▶ PROVIDED MATERIAL
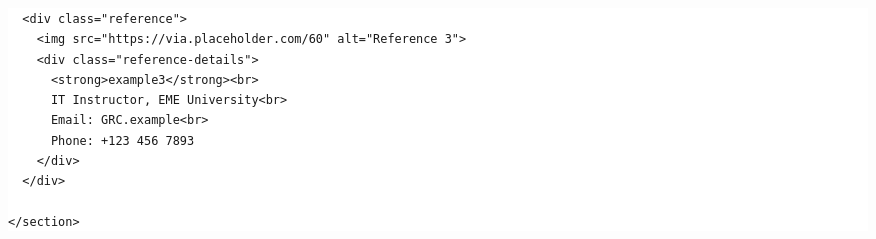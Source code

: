       <div class="reference">
        <img src="https://via.placeholder.com/60" alt="Reference 3">
        <div class="reference-details">
          <strong>example3</strong><br>
          IT Instructor, EME University<br>
          Email: GRC.example<br>
          Phone: +123 456 7893
        </div>
      </div>

    </section>
  </div>
</body>
</html>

▶ ABOUT THIS TASK
Since only a number is wanted, report how many lines of the listing include the word "class".

▶ ANSWER SECTION
2